Afinal para que servem as podas? A avenida comendador Joaquim Morão ficou descaracterizada e não havia precisão.
J.M.S
São muitas as histórias do madeiro de Natal. Para as contar teríamos, infelizmente, que usar sempre o verbo no tempo passado. Como se vê pelo texto. Apontar as causas da decadência desta tradição, não se adequa a um comentário. Desta feita, portanto, diria só duas ou três coisas. A primeira, para sublinhar o fenómeno da desertificação (mas sem falar desta, porque isso nos lavaria longe). O facto, porém, é que hoje há muito menos pessoas na Vila. Depois, porque houve uma grande mudança de costumes para a qual muito contribuiu a política e a evolução tecnológica. É preciso não esquecer que nós, antigamente, andávamos, literalmente, durante todo o ano, à espera de três ou quatro grandes acontecimentos: as Festão de Verão, o Natal, talvez o Carnaval seguido da Quaresma e a Páscoa. Havia outros como, por exemplo, a Senhora da Orada, os Santos, etc., mas aqueles eram os principais. O que significa (como já aqui disse noutra ocasião) que a nossa vida era praticamente controlada pelo calendário litúrgico. Adiante.
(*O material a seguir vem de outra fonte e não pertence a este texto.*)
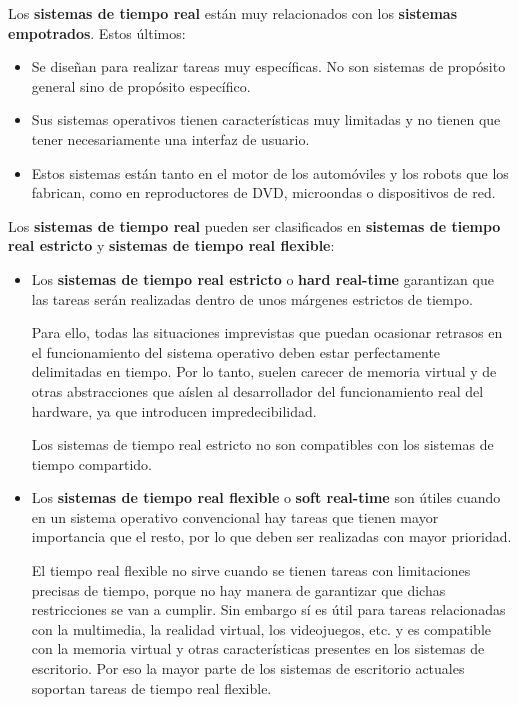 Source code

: Los \textbf{sistemas de tiempo real} están muy relacionados con los
\textbf{sistemas empotrados}{}. Estos últimos:

\begin{itemize}
\item
  Se diseñan para realizar tareas muy específicas. No son sistemas de
  propósito general sino de propósito específico.
\item
  Sus sistemas operativos tienen características muy limitadas y no
  tienen que tener necesariamente una interfaz de usuario.
\item
  Estos sistemas están tanto en el motor de los automóviles y los robots
  que los fabrican, como en reproductores de DVD, microondas o
  dispositivos de red.
\end{itemize}

Los \textbf{sistemas de tiempo real} pueden ser clasificados en
\textbf{sistemas de tiempo real estricto} y \textbf{sistemas de tiempo
real flexible}:

\begin{itemize}
\item
  Los \textbf{sistemas de tiempo real estricto} {}{} o \textbf{{}hard
  real-time} garantizan que las tareas serán realizadas dentro de unos
  márgenes estrictos de tiempo.

  Para ello, todas las situaciones imprevistas que puedan ocasionar
  retrasos en el funcionamiento del sistema operativo deben estar
  perfectamente delimitadas en tiempo. Por lo tanto, suelen carecer de
  memoria virtual y de otras abstracciones que aíslen al desarrollador
  del funcionamiento real del hardware, ya que introducen
  impredecibilidad.

  Los sistemas de tiempo real estricto no son compatibles con los
  sistemas de tiempo compartido.
\item
  Los \textbf{sistemas de tiempo real flexible} {} {} o \textbf{{}soft
  real-time} son útiles cuando en un sistema operativo convencional hay
  tareas que tienen mayor importancia que el resto, por lo que deben ser
  realizadas con mayor prioridad.

  El tiempo real flexible no sirve cuando se tienen tareas con
  limitaciones precisas de tiempo, porque no hay manera de garantizar
  que dichas restricciones se van a cumplir. Sin embargo sí es útil para
  tareas relacionadas con la multimedia, la realidad virtual, los
  videojuegos, etc. y es compatible con la memoria virtual y otras
  características presentes en los sistemas de escritorio. Por eso la
  mayor parte de los sistemas de escritorio actuales soportan tareas de
  tiempo real flexible.
\end{itemize}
No meu ano ainda se cumpriu a tradição. Por várias vezes (até arranjar a lenha suficiente), fomos com um carro de bois buscar umas carradas. Troncos de sobreiro morto para o centro e chaparros provenientes de desbaste para a periferia da fogueira. O que é certo é que o dono dos bois emprestou-nos o carro, mas não os animais! Aliás, era essa a tradição. Imagine-se o que era uma vaca partir uma perna e ficar inutilizada? Quem é que pagava? Portanto, tínhamos nós que puxar o carro a pulso! Da inspeção, do ano, éramos cerca de 15 rapazes! Reunimos talvez uns 10 porque os outros estavam ausentes. Mas para aquela tarefa pesada haveria sempre um ou outro voluntário. A reunião da malta era convocada por uma corneta (sem pistões) com toques muito simples (ainda me fartei de tocar o raio da corneta!). Os toques duravam toda a campanha daquela noite. Pois era à noite que se trabalhava, com lanternas, porque seria mais fácil roubar alguns troncos ou pinheiros, caso fosse preciso e ninguém os oferecesse! Escusado será dizer que a corneta se calava durante a operação propriamente dita de arrancar ou carregar a lenha. Mas, entre a malta, a intervalos, entravam em ação os garrafões de vinho com pão e chouriço. Era preciso recompor energias!
No grande dia (neste caso, a véspera de Natal), naquele ano, ainda houve muita gente a cantar os habituais cantos ao Menino Jesus, enquanto o Ti' Zé Nicho compunha a lenha da fogueira (ele era carvoeiro, portanto, percebia do assunto). Costumava haver chouriças e sardinhas e mais uns garrafões de vinho (estes por conta do pessoal da inspeção). Já não se usava pedir petróleo nas mercearias para acender a fogueira porque não havia. Já tinha chegado a eletricidade! O meu primo Chico Santos (Alfaiate), trouxe um bidão de óleo queimado da Martins de Évora (depois Rodoviária Nacional), que deu um jeitão porque a lenha estava verdadeiramente ensopada.
Resta dizer que da última vez que fomos à lenha para a fogueira, trazíamos uma carga muito jeitosa. E, como o caminho era difícil, num dos solavancos, partiu-se (rachou) o rebordo do “chiadeiro” (chedeiro) do carro. Com o reforço de umas cordas lá conseguimos chegar à praça com a carrada. O que valeu foi que o dono do carro encarou tudo como uma boa causa. E lá reforçou a berma do chedeiro, mandando aplicando-lhe um tronco bem aparelhado. E a coisa ficou por ali.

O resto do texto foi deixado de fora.